May 03, 2010 | 0 Comments
Vermont, United States -- According to Green Mountain College's (GMC) official history, students living in the school's original academy building in 1837 were warmed by wood-burning stoves. Each student was responsible for toting wood up the stairs to his room in the evening, and each was required to keep a pail of sand nearby in the event of a fire.
The new combined heat and power (CHP) biomass plant will burn woodchips, and is projected to provide 85% of the school's heat and generate 20% of its electricity.
Nearly two centuries later, campus buildings will again be heated with wood, this time using a decidedly different technology.
"This is a great day in our history but it is also a great day for Vermont, and for all who are committed to finding solutions to a cleaner energy future," said GMC president Paul Fonteyn.
The new combined heat and power (CHP) biomass plant will burn woodchips, and is projected to provide 85% of the school's heat and generate 20% of its electricity.
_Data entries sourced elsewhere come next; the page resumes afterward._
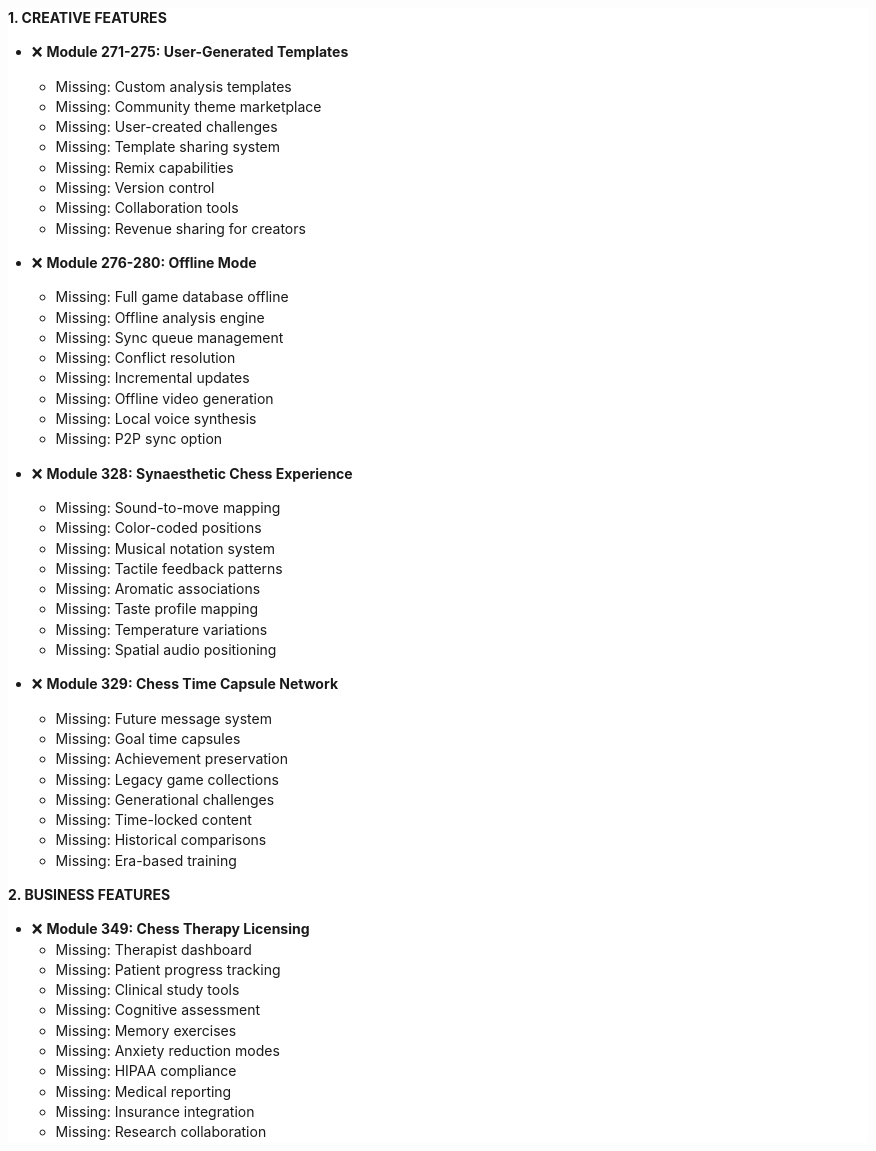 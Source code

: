 **1. CREATIVE FEATURES**
- ❌ **Module 271-275: User-Generated Templates**
  - Missing: Custom analysis templates
  - Missing: Community theme marketplace
  - Missing: User-created challenges
  - Missing: Template sharing system
  - Missing: Remix capabilities
  - Missing: Version control
  - Missing: Collaboration tools
  - Missing: Revenue sharing for creators

- ❌ **Module 276-280: Offline Mode**
  - Missing: Full game database offline
  - Missing: Offline analysis engine
  - Missing: Sync queue management
  - Missing: Conflict resolution
  - Missing: Incremental updates
  - Missing: Offline video generation
  - Missing: Local voice synthesis
  - Missing: P2P sync option

- ❌ **Module 328: Synaesthetic Chess Experience**
  - Missing: Sound-to-move mapping
  - Missing: Color-coded positions
  - Missing: Musical notation system
  - Missing: Tactile feedback patterns
  - Missing: Aromatic associations
  - Missing: Taste profile mapping
  - Missing: Temperature variations
  - Missing: Spatial audio positioning

- ❌ **Module 329: Chess Time Capsule Network**
  - Missing: Future message system
  - Missing: Goal time capsules
  - Missing: Achievement preservation
  - Missing: Legacy game collections
  - Missing: Generational challenges
  - Missing: Time-locked content
  - Missing: Historical comparisons
  - Missing: Era-based training

**2. BUSINESS FEATURES**
- ❌ **Module 349: Chess Therapy Licensing**
  - Missing: Therapist dashboard
  - Missing: Patient progress tracking
  - Missing: Clinical study tools
  - Missing: Cognitive assessment
  - Missing: Memory exercises
  - Missing: Anxiety reduction modes
  - Missing: HIPAA compliance
  - Missing: Medical reporting
  - Missing: Insurance integration
  - Missing: Research collaboration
Number six fuel oil will now be used mainly as a backup to heat campus buildings. GMC estimates it will burn about 4,000-5,000 tons of locally harvested woodchips each year as the primary fuel. The $5.8 million plant will pay for itself over eighteen years through savings on fuel costs.
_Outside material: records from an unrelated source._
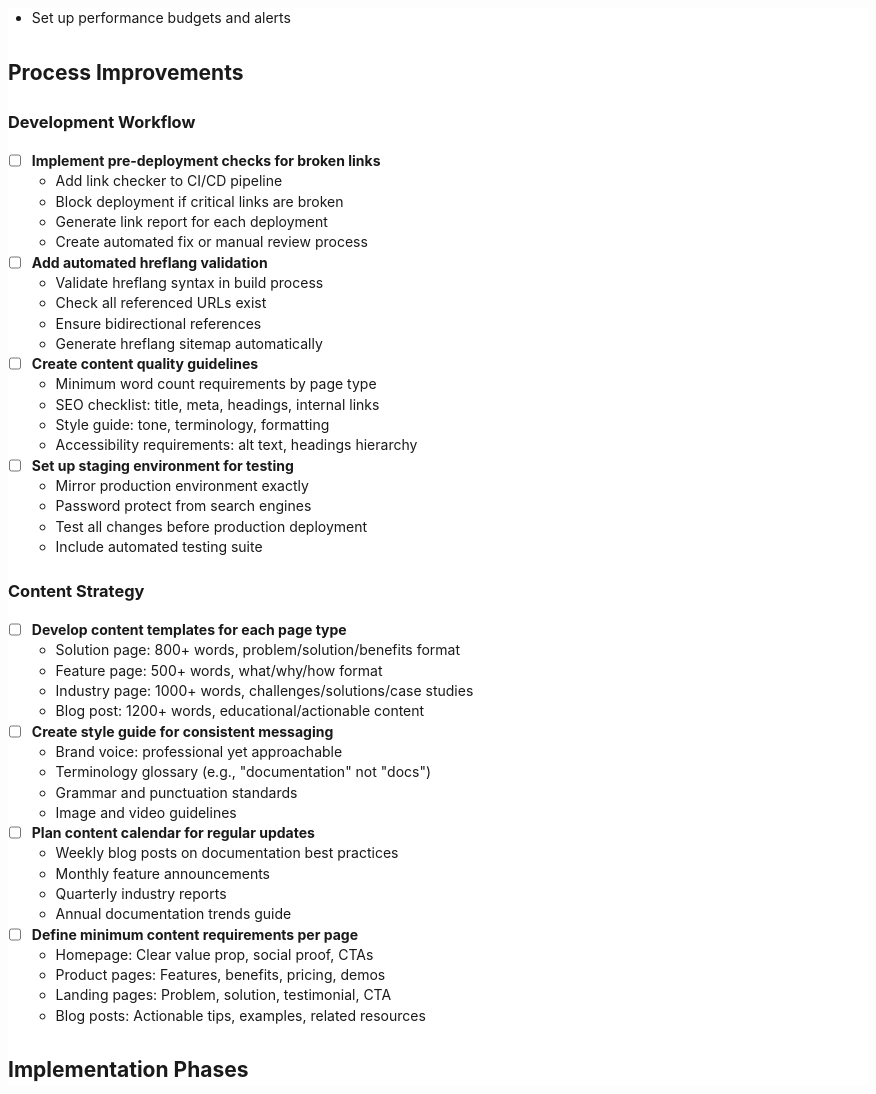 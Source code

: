   - Set up performance budgets and alerts

## Process Improvements

### Development Workflow
- [ ] **Implement pre-deployment checks for broken links**
  - Add link checker to CI/CD pipeline
  - Block deployment if critical links are broken
  - Generate link report for each deployment
  - Create automated fix or manual review process
- [ ] **Add automated hreflang validation**
  - Validate hreflang syntax in build process
  - Check all referenced URLs exist
  - Ensure bidirectional references
  - Generate hreflang sitemap automatically
- [ ] **Create content quality guidelines**
  - Minimum word count requirements by page type
  - SEO checklist: title, meta, headings, internal links
  - Style guide: tone, terminology, formatting
  - Accessibility requirements: alt text, headings hierarchy
- [ ] **Set up staging environment for testing**
  - Mirror production environment exactly
  - Password protect from search engines
  - Test all changes before production deployment
  - Include automated testing suite

### Content Strategy
- [ ] **Develop content templates for each page type**
  - Solution page: 800+ words, problem/solution/benefits format
  - Feature page: 500+ words, what/why/how format
  - Industry page: 1000+ words, challenges/solutions/case studies
  - Blog post: 1200+ words, educational/actionable content
- [ ] **Create style guide for consistent messaging**
  - Brand voice: professional yet approachable
  - Terminology glossary (e.g., "documentation" not "docs")
  - Grammar and punctuation standards
  - Image and video guidelines
- [ ] **Plan content calendar for regular updates**
  - Weekly blog posts on documentation best practices
  - Monthly feature announcements
  - Quarterly industry reports
  - Annual documentation trends guide
- [ ] **Define minimum content requirements per page**
  - Homepage: Clear value prop, social proof, CTAs
  - Product pages: Features, benefits, pricing, demos
  - Landing pages: Problem, solution, testimonial, CTA
  - Blog posts: Actionable tips, examples, related resources

## Implementation Phases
In the new plant, woodchips are fed into a boiler and heated at a very high temperature with low oxygen, until the fuel smolders and emits gas. On the back side of boiler, oxygen is added and the gas ignites—the resulting steam is circulated through existing pipes for heat and hot water. The steam also activates a turbine which will produce 400,000 kWh of electricity.
More small-scale renewable energy projects like this are expected to be developed in Vermont in the coming months as the Vermont Clean Energy Development Fund Board announced that the Clean Energy Development Fund (CEDF) has made available $5.5 million to support the installation of solar and small wind projects on homes and businesses across Vermont. The funds are part of the Dept. of Energy’s State Energy Program funds provided by the federal American Recovery and Reinvestment Act (ARRA).
The US $5.5 million will allow Vermont to continue to the Small Scale Renewable Energy Incentive Program that was first established in 2003. The program ran out of State funding in 2009. The newly funded and expanded program will begin to take incentive reservations tomorrow, April
22ed – Earth Day.
“This incentive program has been the foundation for building the renewable energy industry in Vermont.” said CEDF Board co-chair Robert Dostis. “We are excited to put these funds to work helping to stimulate the economy, create jobs and reduce energy costs for Vermonters.
The Incentive program will be administered by the Renewable Energy Resource Center a project of the Vermont Energy Investment Corporation (VEIC). The CEDF was created by the Legislature in 2005 to increase the development of renewable energy and combined heat and power technologies. In 2009, the fund received $31.5 million from the federal government under ARRA.